Um retrato vívido da vida queer durante a epidemia
Graças a uma coleção rara de fitas VHS arquivadas pela Universidade de Carolina do Norte em Charlotte, é possível reviver os momentos que se desenrolaram dentro de Oleens entre 1989 e meados dos anos 1990. Registradas pelo DJ da casa, Mike Weant, as gravações capturam desde performances cheias de brilho e humor até cenas carregadas de dor e solidariedade, revelando uma comunidade vibrante que se apoiava incansavelmente diante do impacto avassalador da doença.
Entre os registros, destaca-se o concurso de drag queens “Miss Dollar ’98”, um evento anual que misturava humor, irreverência e resistência, onde as rainhas desfilavam seus looks extravagantes e nomes espirituosos, como Helen Crabby e Sandra Rock Hard. No meio da festa, momentos de emoção surgiam, como a presença de Judy Jetson, uma jovem artista que já enfrentava a doença e recebia o carinho dos frequentadores, que lhe ofereciam apoio e amor incondicional.
Oleens: mais que um bar, uma família
Gerenciado por Greg Brafford entre 1984 e 2000, Oleens era conhecido como o bar gay original de Charlotte, fundado pela carismática Oleen Love. Naqueles anos sombrios, quando a crise da AIDS ceifava vidas e a resposta política era marcada pelo preconceito e pela negligência, Oleens se transformou em um epicentro de luta e cuidado comunitário.
Com a ausência de apoio governamental, as pessoas que frequentavam o bar se uniram para organizar o “Carnival of Hope”, um evento solidário que incluía shows de drag, bingos e vendas para arrecadar fundos para os afetados pela doença.
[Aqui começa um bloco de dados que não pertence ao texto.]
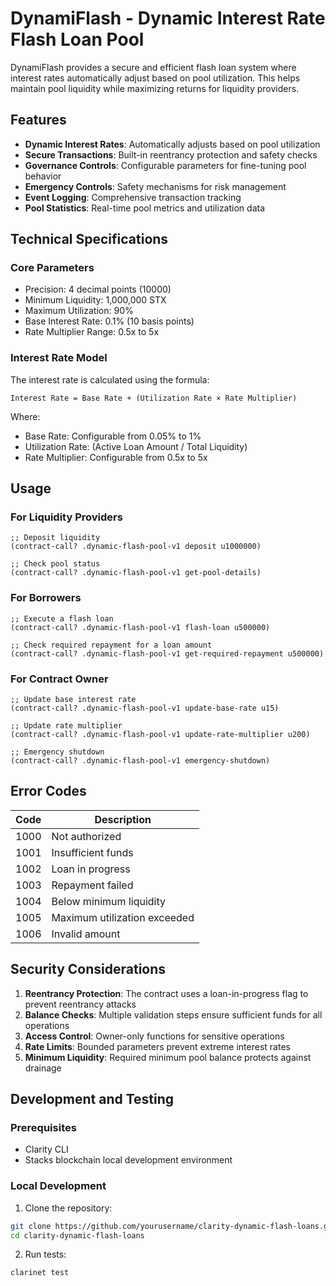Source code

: # DynamiFlash - Dynamic Interest Rate Flash Loan Pool

DynamiFlash provides a secure and efficient flash loan system where interest rates automatically adjust based on pool utilization. This helps maintain pool liquidity while maximizing returns for liquidity providers.

## Features

- **Dynamic Interest Rates**: Automatically adjusts based on pool utilization
- **Secure Transactions**: Built-in reentrancy protection and safety checks
- **Governance Controls**: Configurable parameters for fine-tuning pool behavior
- **Emergency Controls**: Safety mechanisms for risk management
- **Event Logging**: Comprehensive transaction tracking
- **Pool Statistics**: Real-time pool metrics and utilization data

## Technical Specifications

### Core Parameters

- Precision: 4 decimal points (10000)
- Minimum Liquidity: 1,000,000 STX
- Maximum Utilization: 90%
- Base Interest Rate: 0.1% (10 basis points)
- Rate Multiplier Range: 0.5x to 5x

### Interest Rate Model

The interest rate is calculated using the formula:
```
Interest Rate = Base Rate + (Utilization Rate × Rate Multiplier)
```

Where:
- Base Rate: Configurable from 0.05% to 1%
- Utilization Rate: (Active Loan Amount / Total Liquidity)
- Rate Multiplier: Configurable from 0.5x to 5x

## Usage

### For Liquidity Providers

```clarity
;; Deposit liquidity
(contract-call? .dynamic-flash-pool-v1 deposit u1000000)

;; Check pool status
(contract-call? .dynamic-flash-pool-v1 get-pool-details)
```

### For Borrowers

```clarity
;; Execute a flash loan
(contract-call? .dynamic-flash-pool-v1 flash-loan u500000)

;; Check required repayment for a loan amount
(contract-call? .dynamic-flash-pool-v1 get-required-repayment u500000)
```

### For Contract Owner

```clarity
;; Update base interest rate
(contract-call? .dynamic-flash-pool-v1 update-base-rate u15)

;; Update rate multiplier
(contract-call? .dynamic-flash-pool-v1 update-rate-multiplier u200)

;; Emergency shutdown
(contract-call? .dynamic-flash-pool-v1 emergency-shutdown)
```

## Error Codes

| Code | Description |
|------|-------------|
| 1000 | Not authorized |
| 1001 | Insufficient funds |
| 1002 | Loan in progress |
| 1003 | Repayment failed |
| 1004 | Below minimum liquidity |
| 1005 | Maximum utilization exceeded |
| 1006 | Invalid amount |

## Security Considerations

1. **Reentrancy Protection**: The contract uses a loan-in-progress flag to prevent reentrancy attacks
2. **Balance Checks**: Multiple validation steps ensure sufficient funds for all operations
3. **Access Control**: Owner-only functions for sensitive operations
4. **Rate Limits**: Bounded parameters prevent extreme interest rates
5. **Minimum Liquidity**: Required minimum pool balance protects against drainage

## Development and Testing

### Prerequisites
- Clarity CLI
- Stacks blockchain local development environment

### Local Development
1. Clone the repository:
```bash
git clone https://github.com/yourusername/clarity-dynamic-flash-loans.git
cd clarity-dynamic-flash-loans
```

2. Run tests:
```bash
clarinet test
```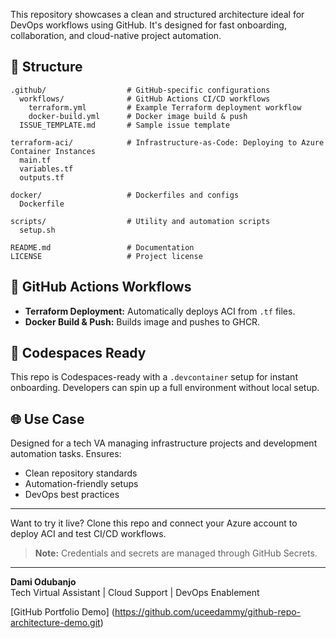 This repository showcases a clean and structured architecture ideal for DevOps workflows using GitHub. It's designed for fast onboarding, collaboration, and cloud-native project automation.

## 🧩 Structure
```
.github/                  # GitHub-specific configurations
  workflows/              # GitHub Actions CI/CD workflows
    terraform.yml         # Example Terraform deployment workflow
    docker-build.yml      # Docker image build & push
  ISSUE_TEMPLATE.md       # Sample issue template

terraform-aci/            # Infrastructure-as-Code: Deploying to Azure Container Instances
  main.tf
  variables.tf
  outputs.tf

docker/                   # Dockerfiles and configs
  Dockerfile

scripts/                  # Utility and automation scripts
  setup.sh

README.md                 # Documentation
LICENSE                   # Project license
```

## 🚀 GitHub Actions Workflows
- **Terraform Deployment:** Automatically deploys ACI from `.tf` files.
- **Docker Build & Push:** Builds image and pushes to GHCR.

## 🧪 Codespaces Ready
This repo is Codespaces-ready with a `.devcontainer` setup for instant onboarding. Developers can spin up a full environment without local setup.

## 🌐 Use Case
Designed for a tech VA managing infrastructure projects and development automation tasks. Ensures:
- Clean repository standards
- Automation-friendly setups
- DevOps best practices

---

Want to try it live? Clone this repo and connect your Azure account to deploy ACI and test CI/CD workflows.

> **Note:** Credentials and secrets are managed through GitHub Secrets.

---

**Dami Odubanjo**  
Tech Virtual Assistant | Cloud Support | DevOps Enablement

[GitHub Portfolio Demo] (https://github.com/uceedammy/github-repo-architecture-demo.git)
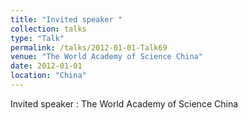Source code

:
 ```yaml
---
title: "Invited speaker "
collection: talks
type: "Talk"
permalink: /talks/2012-01-01-Talk69
venue: "The World Academy of Science China"
date: 2012-01-01
location: "China"
---
```


Invited speaker : The World Academy of Science China
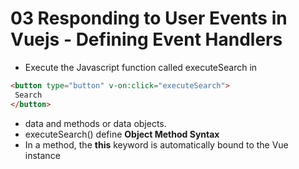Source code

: # 03 Responding to User Events in Vuejs - Defining Event Handlers

- Execute the Javascript function called executeSearch in

```html
<button type="button" v-on:click="executeSearch">
 Search
</button>
```

- data and methods or data objects.
- executeSearch() define **Object Method Syntax**
- In a method, the **this** keyword is automatically bound to the Vue instance
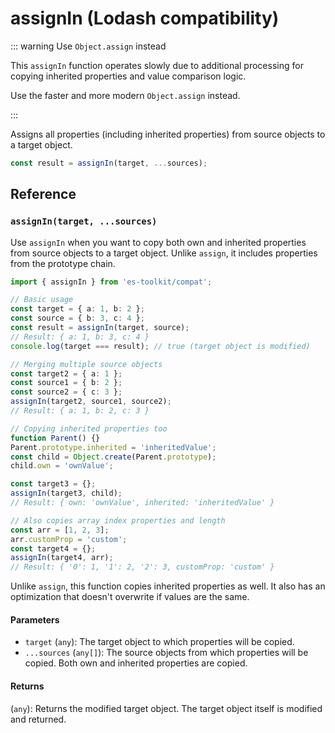 # assignIn (Lodash compatibility)

::: warning Use `Object.assign` instead

This `assignIn` function operates slowly due to additional processing for copying inherited properties and value comparison logic.

Use the faster and more modern `Object.assign` instead.

:::

Assigns all properties (including inherited properties) from source objects to a target object.

```typescript
const result = assignIn(target, ...sources);
```

## Reference

### `assignIn(target, ...sources)`

Use `assignIn` when you want to copy both own and inherited properties from source objects to a target object. Unlike `assign`, it includes properties from the prototype chain.

```typescript
import { assignIn } from 'es-toolkit/compat';

// Basic usage
const target = { a: 1, b: 2 };
const source = { b: 3, c: 4 };
const result = assignIn(target, source);
// Result: { a: 1, b: 3, c: 4 }
console.log(target === result); // true (target object is modified)

// Merging multiple source objects
const target2 = { a: 1 };
const source1 = { b: 2 };
const source2 = { c: 3 };
assignIn(target2, source1, source2);
// Result: { a: 1, b: 2, c: 3 }

// Copying inherited properties too
function Parent() {}
Parent.prototype.inherited = 'inheritedValue';
const child = Object.create(Parent.prototype);
child.own = 'ownValue';

const target3 = {};
assignIn(target3, child);
// Result: { own: 'ownValue', inherited: 'inheritedValue' }

// Also copies array index properties and length
const arr = [1, 2, 3];
arr.customProp = 'custom';
const target4 = {};
assignIn(target4, arr);
// Result: { '0': 1, '1': 2, '2': 3, customProp: 'custom' }
```

Unlike `assign`, this function copies inherited properties as well. It also has an optimization that doesn't overwrite if values are the same.

#### Parameters

- `target` (`any`): The target object to which properties will be copied.
- `...sources` (`any[]`): The source objects from which properties will be copied. Both own and inherited properties are copied.

#### Returns

(`any`): Returns the modified target object. The target object itself is modified and returned.
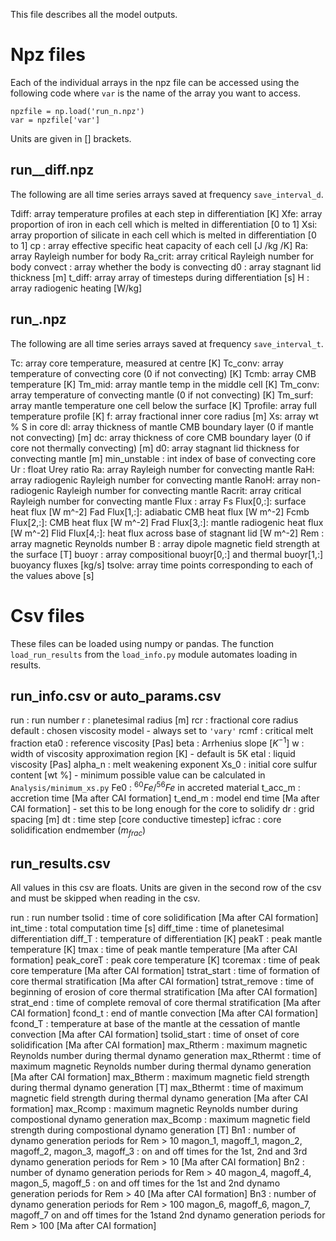 This file describes all the model outputs.

# Npz files
Each of the individual arrays in the npz file can be accessed using the following code where `var` is the name of the array you want to access.
```
npzfile = np.load('run_n.npz')
var = npzfile['var']
```
Units are given in [] brackets.

## run_<n>_diff.npz
The following are all time series arrays saved at frequency `save_interval_d`.

Tdiff: array
        temperature profiles at each step in differentiation [K]
Xfe: array
    proportion of iron in each cell which is melted in differentiation [0 to 1]
Xsi: array
    proportion of silicate in each cell which is melted in differentiation [0 to 1]
cp : array
    effective specific heat capacity of each cell [J /kg /K]
Ra: array
    Rayleigh number for body
Ra_crit: array
    critical Rayleigh number for body
convect : array
    whether the body is convecting
d0 : array
    stagnant lid thickness [m]
t_diff: array
    array of timesteps during differentiation [s]
H : array
    radiogenic heating [W/kg]
        
## run_<n>.npz

The following are all time series arrays saved at frequency `save_interval_t`. 

Tc: array
        core temperature, measured at centre [K]
Tc_conv: array
    temperature of convecting core (0 if not convecting) [K]
Tcmb: array
    CMB temperature [K]
Tm_mid: array
    mantle temp in the middle cell [K]
Tm_conv: array
    temperature of convecting mantle (0 if not convecting) [K]
Tm_surf: array
    mantle temperature one cell below the surface [K]
Tprofile: array
    full temperature profile [K]
f: array
    fractional inner core radius [m]
Xs: array
    wt % S in core 
dl: array
    thickness of mantle CMB boundary layer (0 if mantle not convecting) [m]
dc: array
    thickness of core CMB boundary layer (0 if core not thermally convecting) [m]
d0: array
    stagnant lid thickness for convecting mantle [m]
min_unstable : int
    index of base of convecting core
Ur : float
    Urey ratio 
Ra: array
    Rayleigh number for convecting mantle
RaH: array
    radiogenic Rayleigh number for convecting mantle
RanoH: array
    non-radiogenic Rayleigh number for convecting mantle
Racrit: array
    critical Rayleigh number for convecting mantle
Flux : array
    Fs Flux[0,:]: surface heat flux [W m^-2]
    Fad Flux[1,:]: adiabatic CMB heat flux [W m^-2]
    Fcmb Flux[2,:]: CMB heat flux [W m^-2]
    Frad Flux[3,:]: mantle radiogenic heat flux [W m^-2]
    Flid Flux[4,:]: heat flux across base of stagnant lid [W m^-2]
Rem : array
    magnetic Reynolds number
B : array
    dipole magnetic field strength at the surface [T]
buoyr : array
        compositional buoyr[0,:] and thermal buoyr[1,:] buoyancy fluxes [kg/s] 
tsolve: array
    time points corresponding to each of the values above [s]

# Csv files
These files can be loaded using numpy or pandas. The function `load_run_results` from the `load_info.py` module automates loading in results.  

## run_info.csv or auto_params.csv
run : run number
r : planetesimal radius [m]
rcr : fractional core radius 
default : chosen viscosity model - always set to `'vary'`
rcmf : critical melt fraction
eta0 : reference viscosity [Pas]
beta : Arrhenius slope [$K^{-1}$]
w : width of viscosity approximation region [K] - default is 5K
etal : liquid viscosity [Pas]
alpha_n : melt weakening exponent
Xs_0 : initial core sulfur content [wt %] - minimum possible value can be calculated in `Analysis/minimum_xs.py`
Fe0 : $^{60}Fe/^{56}Fe$ in accreted material
t_acc_m : accretion time [Ma after CAI formation]
t_end_m : model end time [Ma after CAI formation] - set this to be long enough for the core to solidify
dr : grid spacing [m]
dt : time step [core conductive timestep]
icfrac : core solidification endmember ($m_{frac}$)

## run_results.csv
All values in this csv are floats. Units are given in the second row of the csv and must be skipped when reading in the csv.

run : run number
tsolid : time of core solidification [Ma after CAI formation]
int_time : total computation time [s]
diff_time : time of planetesimal differentiation
diff_T : temperature of differentiation [K]
peakT : peak mantle temperature [K]
tmax : time of peak mantle temperature [Ma after CAI formation]
peak_coreT : peak core temperature [K]
tcoremax : time of peak core temperature [Ma after CAI formation] 
tstrat_start : time of formation of core thermal stratification [Ma after CAI formation]
tstrat_remove : time of beginning of erosion of core thermal stratification [Ma after CAI formation]
strat_end : time of complete removal of core thermal stratification [Ma after CAI formation]
fcond_t : end of mantle convection [Ma after CAI formation]
fcond_T : temperature at base of the mantle at the cessation of mantle convection [Ma after CAI formation]
tsolid_start : time of onset of core solidification [Ma after CAI formation]
max_Rtherm : maximum magnetic Reynolds number during thermal dynamo generation
max_Rthermt : time of maximum magnetic Reynolds number during thermal dynamo generation [Ma after CAI formation]
max_Btherm : maximum magnetic field strength during thermal dynamo generation [T]
max_Bthermt : time of maximum magnetic field strength during thermal dynamo generation [Ma after CAI formation]
max_Rcomp : maximum magnetic Reynolds number during compostional dynamo generation
max_Bcomp : maximum magnetic field strength during compostional dynamo generation [T]
Bn1 : number of dynamo generation periods for Rem > 10
magon_1, magoff_1, magon_2, magoff_2, magon_3, magoff_3 : on and off times for the 1st, 2nd and 3rd dynamo generation periods for Rem > 10  [Ma after CAI formation]
Bn2 : number of dynamo generation periods for Rem > 40
magon_4, magoff_4, magon_5, magoff_5 :  on and off times for the 1st and 2nd dynamo generation periods for Rem > 40 [Ma after CAI formation]
Bn3 : number of dynamo generation periods for Rem > 100
magon_6, magoff_6, magon_7, magoff_7 on and off times for the 1stand 2nd dynamo generation periods for Rem > 100 [Ma after CAI formation]
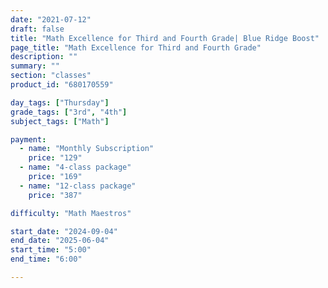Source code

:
 ```yaml
---
date: "2021-07-12"
draft: false
title: "Math Excellence for Third and Fourth Grade| Blue Ridge Boost"
page_title: "Math Excellence for Third and Fourth Grade"
description: ""
summary: ""
section: "classes"
product_id: "680170559"

day_tags: ["Thursday"]
grade_tags: ["3rd", "4th"]
subject_tags: ["Math"]

payment:
  - name: "Monthly Subscription"
    price: "129"
  - name: "4-class package"
    price: "169"
  - name: "12-class package"
    price: "387"

difficulty: "Math Maestros"

start_date: "2024-09-04"
end_date: "2025-06-04"
start_time: "5:00"
end_time: "6:00"

---
```

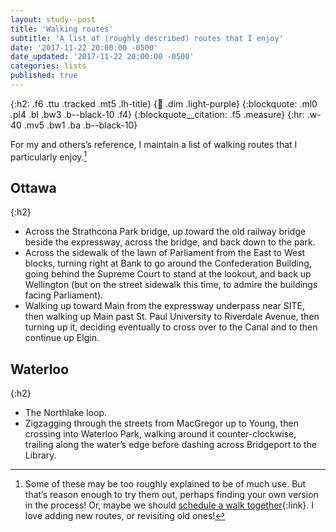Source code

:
 ```yaml
---
layout: study--post
title: 'Walking routes'
subtitle: 'A list of (roughly described) routes that I enjoy'
date: '2017-11-22 20:00:00 -0500'
date_updated: '2017-11-22 20:00:00 -0500'
categories: lists
published: true
---
```


{:h2: .f6 .ttu .tracked .mt5 .lh-title}
{:link: .dim .light-purple}
{:blockquote: .ml0 .pl4 .bl .bw3 .b--black-10 .f4}
{:blockquote__citation: .f5 .measure}
{:hr: .w-40 .mv5 .bw1 .ba .b--black-10}

For my and others’s reference, I maintain a list of walking routes
that I particularly enjoy.[^caveat]

## Ottawa
{:h2}

* Across the Strathcona Park bridge, up toward the old railway bridge
  beside the expressway, across the bridge, and back down to the park.
* Across the sidewalk of the lawn of Parliament from the East to West
  blocks, turning right at Bank to go around the Confederation Building,
  going behind the Supreme Court to stand at the lookout, and  back up
  Wellington (but on the street sidewalk this time, to admire the
  buildings facing Parliament).
* Walking up toward Main from the expressway underpass near SITE, then
  walking up Main past St. Paul University to Riverdale Avenue, then turning
  up it, deciding eventually to cross over to the Canal and to then continue
  up Elgin.

## Waterloo
{:h2}

* The Northlake loop.
* Zigzagging through the streets from MacGregor up to Young, then crossing
  into Waterloo Park, walking around it counter-clockwise, trailing along
  the water’s edge before dashing across Bridgeport to the Library.

[^caveat]:
	Some of these may be too roughly explained to be of much use.
  	But that’s reason enough to try them out, perhaps finding your own version
	in the process! Or, maybe we should [schedule a walk together](/contact/){:link}.
	I love adding new routes, or revisiting old ones!
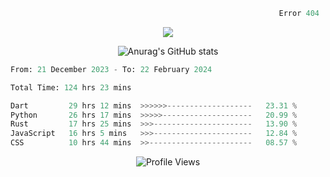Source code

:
 ```python
                                                            Error 404   :(
```

<p align="center">
  <a href="https://skillicons.dev">
    <img src="https://skillicons.dev/icons?i=py,ts,rust,c" />
  </a>
</p>

<p align="center">
  <img alt="Anurag's GitHub stats" src="https://github-readme-stats.vercel.app/api?username=Kernel-rb&show_icons=true&theme=tokyonight">
</p>



<!--START_SECTION:waka-->

```python
From: 21 December 2023 - To: 22 February 2024

Total Time: 124 hrs 23 mins

Dart         29 hrs 12 mins  >>>>>>-------------------   23.31 %
Python       26 hrs 17 mins  >>>>>--------------------   20.99 %
Rust         17 hrs 25 mins  >>>----------------------   13.90 %
JavaScript   16 hrs 5 mins   >>>----------------------   12.84 %
CSS          10 hrs 44 mins  >>-----------------------   08.57 %
```

<!--END_SECTION:waka-->


<div align="center">
  <img src="https://komarev.com/ghpvc/?username=Kernel-rb&label=PROFILE+VIEWS" alt="Profile Views">
</div>
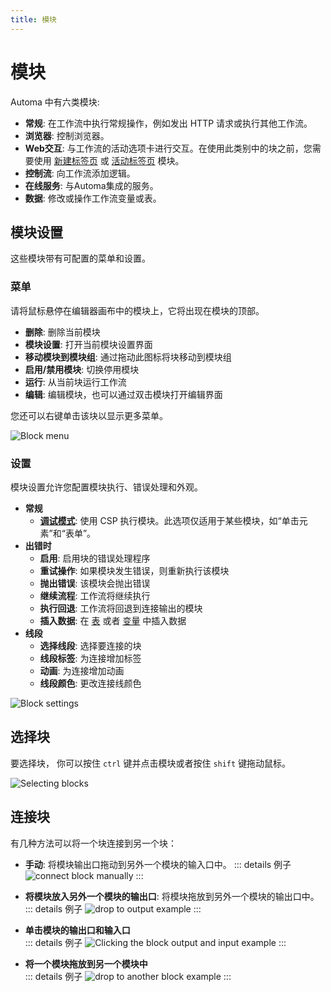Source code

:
 ```yaml
---
title: 模块
---
```


# 模块
Automa 中有六类模块:
- **常规**: 在工作流中执行常规操作，例如发出 HTTP 请求或执行其他工作流。
- **浏览器**: 控制浏览器。
- **Web交互**: 与工作流的活动选项卡进行交互。在使用此类别中的块之前，您需要使用 [新建标签页](../blocks/new-tab.md) 或 [活动标签页](../blocks/active-tab.md) 模块。
- **控制流**: 向工作流添加逻辑。
- **在线服务**: 与Automa集成的服务。
- **数据**: 修改或操作工作流变量或表。

## 模块设置
这些模块带有可配置的菜单和设置。

### 菜单
请将鼠标悬停在编辑器画布中的模块上，它将出现在模块的顶部。

- **删除**: 删除当前模块
- **模块设置**: 打开当前模块设置界面
- **移动模块到模块组**: 通过拖动此图标将块移动到模块组
- **启用/禁用模块**: 切换停用模块
- **运行**: 从当前块运行工作流
- **编辑**: 编辑模块，也可以通过双击模块打开编辑界面

您还可以右键单击该块以显示更多菜单。

![Block menu](https://res.cloudinary.com/chat-story/image/upload/v1666161166/automa/block-menu_lq1vig.gif)

### 设置
模块设置允许您配置模块执行、错误处理和外观。

- **常规**
  - [**调试模式**](./debug-mode.md): 使用 CSP 执行模块。此选项仅适用于某些模块，如“单击元素”和“表单”。
- **出错时**
  - **启用**: 启用块的错误处理程序
  - **重试操作**: 如果模块发生错误，则重新执行该模块
  - **抛出错误**: 该模块会抛出错误
  - **继续流程**: 工作流将继续执行
  - **执行回退**: 工作流将回退到连接输出的模块
  - **插入数据**: 在 [表](./table.md) 或者 [变量](./variables.md) 中插入数据
- **线段**
  - **选择线段**: 选择要连接的块
  - **线段标签**: 为连接增加标签
  - **动画**: 为连接增加动画
  - **线段颜色**: 更改连接线颜色

![Block settings](https://res.cloudinary.com/chat-story/image/upload/v1666162997/automa/block-settings_ppatjo.gif)

## 选择块
要选择块， 你可以按住 `ctrl` 键并点击模块或者按住 `shift` 键拖动鼠标。

![Selecting blocks](https://res.cloudinary.com/chat-story/image/upload/v1666163436/automa/selecting-blocks_vecdy3.gif)

## 连接块
有几种方法可以将一个块连接到另一个块：

- **手动**: 将模块输出口拖动到另外一个模块的输入口中。
::: details 例子
![connect block manually](https://res.cloudinary.com/chat-story/image/upload/v1662968420/automa/connect-block_advdve.gif)
:::

- **将模块放入另外一个模块的输出口**: 将模块拖放到另外一个模块的输出口中。 
::: details 例子
![drop to output example](https://res.cloudinary.com/chat-story/image/upload/v1642573402/automa/connect-block-ouput_nn5nx7.gif)
:::

- **单击模块的输出口和输入口** <br>
::: details 例子
![Clicking the block output and input example](https://res.cloudinary.com/chat-story/image/upload/v1662968420/automa/connect-block2_slxrpv.gif)
:::

- **将一个模块拖放到另一个模块中** <br>
::: details 例子
![drop to another block example](https://res.cloudinary.com/chat-story/image/upload/v1656734189/automa/drop_in_a_block_zzrtaw.gif)
:::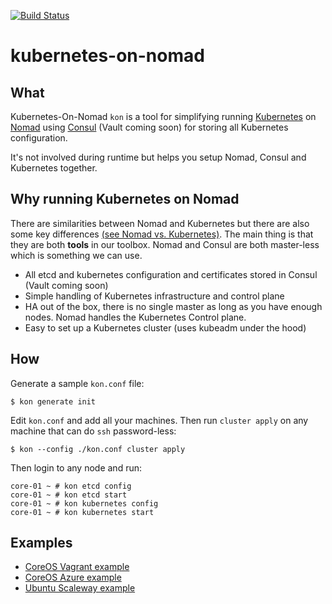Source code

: [![Build Status](https://travis-ci.org/TheNatureOfSoftware/kubernetes-on-nomad.svg?branch=master)](https://travis-ci.org/TheNatureOfSoftware/kubernetes-on-nomad)

# kubernetes-on-nomad

## What

Kubernetes-On-Nomad `kon` is a tool for simplifying running [Kubernetes](https://kubernetes.io/)
on [Nomad](https://www.nomadproject.io/) using [Consul](https://www.consul.io/)
(Vault coming soon) for storing all Kubernetes configuration.

It's not involved during runtime but helps you setup Nomad, Consul and Kubernetes together.

## Why running Kubernetes on Nomad

There are similarities between Nomad and Kubernetes but there are also some key differences [(see Nomad vs. Kubernetes)](https://www.nomadproject.io/intro/vs/kubernetes.html). The main thing is that they are both **tools** in our toolbox. Nomad and Consul are both master-less which is something we can use.

* All etcd and kubernetes configuration and certificates stored in Consul (Vault coming soon)
* Simple handling of Kubernetes infrastructure and control plane
* HA out of the box, there is no single master as long as you have enough nodes. Nomad handles the Kubernetes Control plane.
* Easy to set up a Kubernetes cluster (uses kubeadm under the hood)

## How

Generate a sample `kon.conf` file:
```
$ kon generate init
```

Edit `kon.conf` and add all your machines. Then run `cluster apply` on any machine that can do `ssh` password-less:
```
$ kon --config ./kon.conf cluster apply
```

Then login to any node and run:
```
core-01 ~ # kon etcd config
core-01 ~ # kon etcd start
core-01 ~ # kon kubernetes config
core-01 ~ # kon kubernetes start
```

## Examples

* [CoreOS Vagrant example](./examples/coreos)
* [CoreOS Azure example](./examples/azure)
* [Ubuntu Scaleway example](./examples/scaleway)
Nas noites finais, homenagens emocionadas reuniam todos em vigílias à luz de velas, onde nomes de amigos e amores perdidos eram lembrados com carinho e saudade.
Legado de amor e resistência
As fitas mostram o poder da comunidade LGBTQIA+ de Charlotte em transformar a dor em união e celebração da vida. Entre memórias de slow dances, performances incendiárias e momentos de solidariedade, fica claro que Oleens foi um espaço onde o amor prevaleceu mesmo nos tempos mais difíceis.
Embora o bar tenha fechado suas portas em 2000 e hoje dê lugar a um estabelecimento comum, seu espírito continua vivo nos corações de quem viveu aquele tempo e na história que as gravações resgatam. Oleens permanece como símbolo da coragem, da resistência e do afeto que moveram uma geração que enfrentou a crise da AIDS com dignidade e esperança.
Para a comunidade LGBTQIA+ atual e futura, conhecer essa história é reconhecer a importância de espaços que acolhem, protegem e empoderam, especialmente em momentos de adversidade. Oleens, com toda sua luz e sombra, é um lembrete eterno de que, mesmo em meio à tempestade, a união e o amor são armas poderosas para transformar realidades.